Hong Kong social worker set to challenge riot case retrial at top court after acquittal quashed
Hong Kong Free Press
Hong Kong social worker Jackie Chen is set to challenge the retrial of her rioting case linked to the 2019 extradition bill protests at the city’s top court, after the Department of Justice (DoJ) successfully appealed against her acquittal by a lower court.
Chen, Lai Pui-ki, Chung Ka-nang and Jason Gung, who were originally cleared of rioting on August 31, 2019 in Wan Chai, appeared in the District Court on Tuesday. Their court appearance came weeks after the Court of Appeal ruled that the judge who found the four not guilty of rioting was “plainly wrong” and ordered a retrial.
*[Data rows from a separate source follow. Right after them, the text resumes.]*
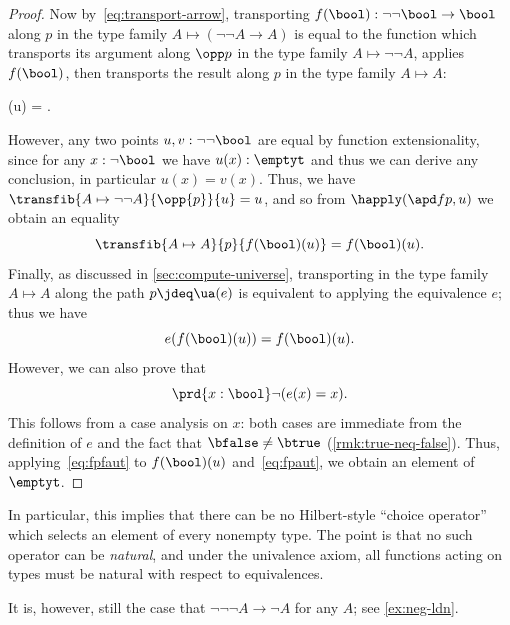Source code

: \begin{proof}
  Now by~\eqref{eq:transport-arrow}, transporting $f(\bool):\neg\neg\bool\to\bool$ along $p$ in the type family ${A\mapsto (\neg\neg A \to A)}$ is equal to the function which transports its argument along $\opp p$ in the type family $A\mapsto \neg\neg A$, applies $f(\bool)$, then transports the result along $p$ in the type family $A\mapsto A$:
  \begin{narrowmultline*}
    (u) =
    \narrowbreak
    .
  \end{narrowmultline*}
  However, any two points $u,v:\neg\neg\bool$ are equal by function extensionality, since for any $x:\neg\bool$ we have $u(x):\emptyt$ and thus we can derive any conclusion, in particular $u(x)=v(x)$.
  Thus, we have $\transfib{A\mapsto \neg\neg A}{\opp{p}}{u} = u$, and so from $\happly(\apd f p,u)$ we obtain an equality
  \[ \transfib{A\mapsto A}{p}{f(\bool)(u)} = f(\bool)(u).\]
  Finally, as discussed in \cref{sec:compute-universe}, transporting in the type family $A\mapsto A$ along the path $p\jdeq \ua(e)$ is equivalent to applying the equivalence $e$; thus we have
  \begin{equation}
    e(f(\bool)(u)) = f(\bool)(u).\label{eq:fpaut}
  \end{equation}
  However, we can also prove that
  \begin{equation}
    \prd{x:\bool} \neg(e(x)=x).\label{eq:fpfaut}
  \end{equation}
  This follows from a case analysis on $x$: both cases are immediate from the definition of $e$ and the fact that $\bfalse\neq\btrue$ (\cref{rmk:true-neq-false}).
  Thus, applying~\eqref{eq:fpfaut} to $f(\bool)(u)$ and~\eqref{eq:fpaut}, we obtain an element of $\emptyt$.
\end{proof}

\begin{rmk}
  In particular, this implies that there can be no Hilbert-style ``choice operator'' which selects an element of every nonempty type.
  The point is that no such operator can be \emph{natural}, and under the univalence axiom, all functions acting on types must be natural with respect to equivalences.
\end{rmk}

\begin{rmk}
  It is, however, still the case that $\neg\neg\neg A \to \neg A$ for any $A$; see \cref{ex:neg-ldn}.
\end{rmk}


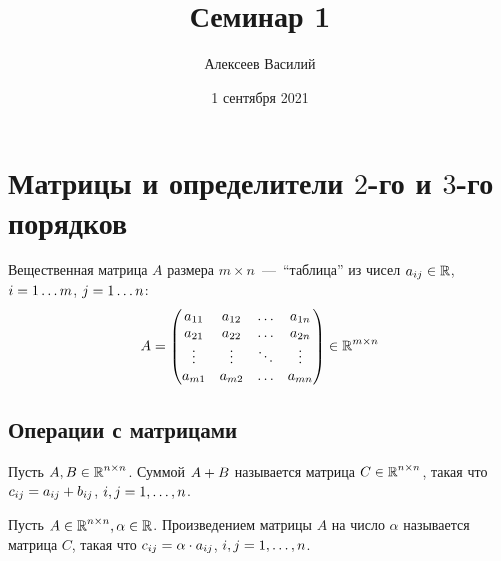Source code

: \documentclass[a4paper,12pt]{article}
\author{Алексеев Василий}
\title{Семинар 1}
\date{1 сентября 2021}
\begin{document}
  \maketitle
  
  \tableofcontents

  \thispagestyle{empty}
  
  \newpage
  


  \section{Матрицы и определители $2$-го и $3$-го порядков}

  Вещественная матрица $A$ размера $m \times n$~---~``таблица'' из чисел $a_{ij} \hm\in \RR$, $i \hm= 1 \ldots m$, $j \hm= 1 \ldots n$:
  \[
    A = \begin{pmatrix}
      a_{11} & a_{12} & \ldots & a_{1n}\\
      a_{21} & a_{22} & \ldots & a_{2n}\\
      \vdots & \vdots & \ddots & \vdots\\
      a_{m1} & a_{m2} & \ldots & a_{mn}
    \end{pmatrix} \in \operatorname{\mathbb R}^{m \times n}
  \]
  
  
  \subsection{Операции с матрицами}
  
  \begin{definition}
    Пусть $A, B \in \operatorname{\mathbb R}^{n \times n}$.
    Суммой $A \hm+ B$ называется матрица $C \hm\in \RR^{n \times n}$, такая что
    $c_{ij} \hm= a_{ij} + b_{ij}$, $i, j \hm= 1, \ldots, n$.
  \end{definition}
  
  \begin{definition}
    Пусть $A \in \operatorname{\mathbb R}^{n \times n}, \alpha \in \operatorname{\mathbb R}$.
    Произведением матрицы $A$ на число $\alpha$ называется матрица $C$, такая что
    $c_{ij} \hm= \alpha \cdot a_{ij}$, $i, j \hm= 1, \ldots, n$.
  \end{definition}
  
\end{document}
Local media reported on Tuesday that Chen’s lawyer, Chris Ng, told the court that his client intended to challenge the retrial at the Court of Final Appeal and asked the court to put the current proceedings on hold. The prosecution said the court should arrange a date for the retrial first despite Chen’s potential appeal.
Chief District Judge Justin Ko eventually adjourned the case to January 23 next year for mention.
Chen, a member of the Battlefield Social Worker group, was frequently seen on the front line of protests in 2019 when she volunteered to monitor police behaviour, liaise between protesters and the force, and provide emotional support at demonstrations.
She often spoke to police officers through a loudspeaker, telling them not to deploy tear gas against reporters and residents without protective gear.
During the original trial in September 2020, then-district judge Sham Siu-man ruled there was a lack of prima facie evidence to show that the social worker’s conduct and speech amounted to an unlawful assembly, let alone rioting.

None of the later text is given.